Extracted records below:

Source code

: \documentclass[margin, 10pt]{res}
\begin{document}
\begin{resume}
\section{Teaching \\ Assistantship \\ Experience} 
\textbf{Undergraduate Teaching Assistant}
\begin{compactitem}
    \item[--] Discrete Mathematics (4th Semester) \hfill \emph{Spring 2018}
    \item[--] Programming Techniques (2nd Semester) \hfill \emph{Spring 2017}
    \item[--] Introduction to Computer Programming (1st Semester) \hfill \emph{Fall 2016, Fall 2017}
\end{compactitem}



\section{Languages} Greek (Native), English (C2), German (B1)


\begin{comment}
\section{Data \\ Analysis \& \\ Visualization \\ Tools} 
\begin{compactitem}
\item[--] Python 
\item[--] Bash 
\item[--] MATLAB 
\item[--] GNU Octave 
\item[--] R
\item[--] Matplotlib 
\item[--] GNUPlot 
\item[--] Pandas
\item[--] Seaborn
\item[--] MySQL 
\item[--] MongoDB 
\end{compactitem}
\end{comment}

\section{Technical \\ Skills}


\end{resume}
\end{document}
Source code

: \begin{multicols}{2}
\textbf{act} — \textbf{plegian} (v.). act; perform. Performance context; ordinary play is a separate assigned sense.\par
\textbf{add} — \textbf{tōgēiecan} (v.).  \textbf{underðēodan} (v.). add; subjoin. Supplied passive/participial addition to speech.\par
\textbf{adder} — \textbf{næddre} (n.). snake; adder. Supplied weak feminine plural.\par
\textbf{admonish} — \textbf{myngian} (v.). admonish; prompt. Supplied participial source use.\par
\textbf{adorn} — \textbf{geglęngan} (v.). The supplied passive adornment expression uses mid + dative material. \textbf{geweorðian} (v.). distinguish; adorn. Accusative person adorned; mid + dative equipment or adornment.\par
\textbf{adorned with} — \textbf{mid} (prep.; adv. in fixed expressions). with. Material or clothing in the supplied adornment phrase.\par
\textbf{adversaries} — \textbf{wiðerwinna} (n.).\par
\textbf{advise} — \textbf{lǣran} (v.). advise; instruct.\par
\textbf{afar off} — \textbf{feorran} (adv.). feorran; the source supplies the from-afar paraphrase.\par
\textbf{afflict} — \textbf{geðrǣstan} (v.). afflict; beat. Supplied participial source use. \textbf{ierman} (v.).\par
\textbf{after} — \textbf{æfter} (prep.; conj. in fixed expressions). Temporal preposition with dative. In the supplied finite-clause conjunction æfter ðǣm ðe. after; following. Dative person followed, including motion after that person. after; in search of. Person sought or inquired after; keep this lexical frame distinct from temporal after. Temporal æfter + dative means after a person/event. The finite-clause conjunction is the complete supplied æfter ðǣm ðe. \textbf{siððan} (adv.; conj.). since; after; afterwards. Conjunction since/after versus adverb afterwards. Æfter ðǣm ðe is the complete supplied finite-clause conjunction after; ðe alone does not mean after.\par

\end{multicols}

End of Extracted records.

Every record, from the first to the last, should be transcribed exactly.

Source code

: \documentclass[margin, 10pt]{res}
\begin{document}
\begin{resume}
\section{Teaching \\ Assistantship \\ Experience} 
\textbf{Undergraduate Teaching Assistant}
\begin{compactitem}
    \item[--] Discrete Mathematics (4th Semester) \hfill \emph{Spring 2018}
    \item[--] Programming Techniques (2nd Semester) \hfill \emph{Spring 2017}
    \item[--] Introduction to Computer Programming (1st Semester) \hfill \emph{Fall 2016, Fall 2017}
\end{compactitem}



\section{Languages} Greek (Native), English (C2), German (B1)


\begin{comment}
\section{Data \\ Analysis \& \\ Visualization \\ Tools} 
\begin{compactitem}
\item[--] Python 
\item[--] Bash 
\item[--] MATLAB 
\item[--] GNU Octave 
\item[--] R
\item[--] Matplotlib 
\item[--] GNUPlot 
\item[--] Pandas
\item[--] Seaborn
\item[--] MySQL 
\item[--] MongoDB 
\end{compactitem}
\end{comment}

\section{Technical \\ Skills}


\end{resume}
\end{document}
Source code

: \begin{multicols}{2}
\textbf{act} — \textbf{plegian} (v.). act; perform. Performance context; ordinary play is a separate assigned sense.\par
\textbf{add} — \textbf{tōgēiecan} (v.).  \textbf{underðēodan} (v.). add; subjoin. Supplied passive/participial addition to speech.\par
\textbf{adder} — \textbf{næddre} (n.). snake; adder. Supplied weak feminine plural.\par
\textbf{admonish} — \textbf{myngian} (v.). admonish; prompt. Supplied participial source use.\par
\textbf{adorn} — \textbf{geglęngan} (v.). The supplied passive adornment expression uses mid + dative material. \textbf{geweorðian} (v.). distinguish; adorn. Accusative person adorned; mid + dative equipment or adornment.\par
\textbf{adorned with} — \textbf{mid} (prep.; adv. in fixed expressions). with. Material or clothing in the supplied adornment phrase.\par
\textbf{adversaries} — \textbf{wiðerwinna} (n.).\par
\textbf{advise} — \textbf{lǣran} (v.). advise; instruct.\par
\textbf{afar off} — \textbf{feorran} (adv.). feorran; the source supplies the from-afar paraphrase.\par
\textbf{afflict} — \textbf{geðrǣstan} (v.). afflict; beat. Supplied participial source use. \textbf{ierman} (v.).\par
\textbf{after} — \textbf{æfter} (prep.; conj. in fixed expressions). Temporal preposition with dative. In the supplied finite-clause conjunction æfter ðǣm ðe. after; following. Dative person followed, including motion after that person. after; in search of. Person sought or inquired after; keep this lexical frame distinct from temporal after. Temporal æfter + dative means after a person/event. The finite-clause conjunction is the complete supplied æfter ðǣm ðe. \textbf{siððan} (adv.; conj.). since; after; afterwards. Conjunction since/after versus adverb afterwards. Æfter ðǣm ðe is the complete supplied finite-clause conjunction after; ðe alone does not mean after.\par

\end{multicols}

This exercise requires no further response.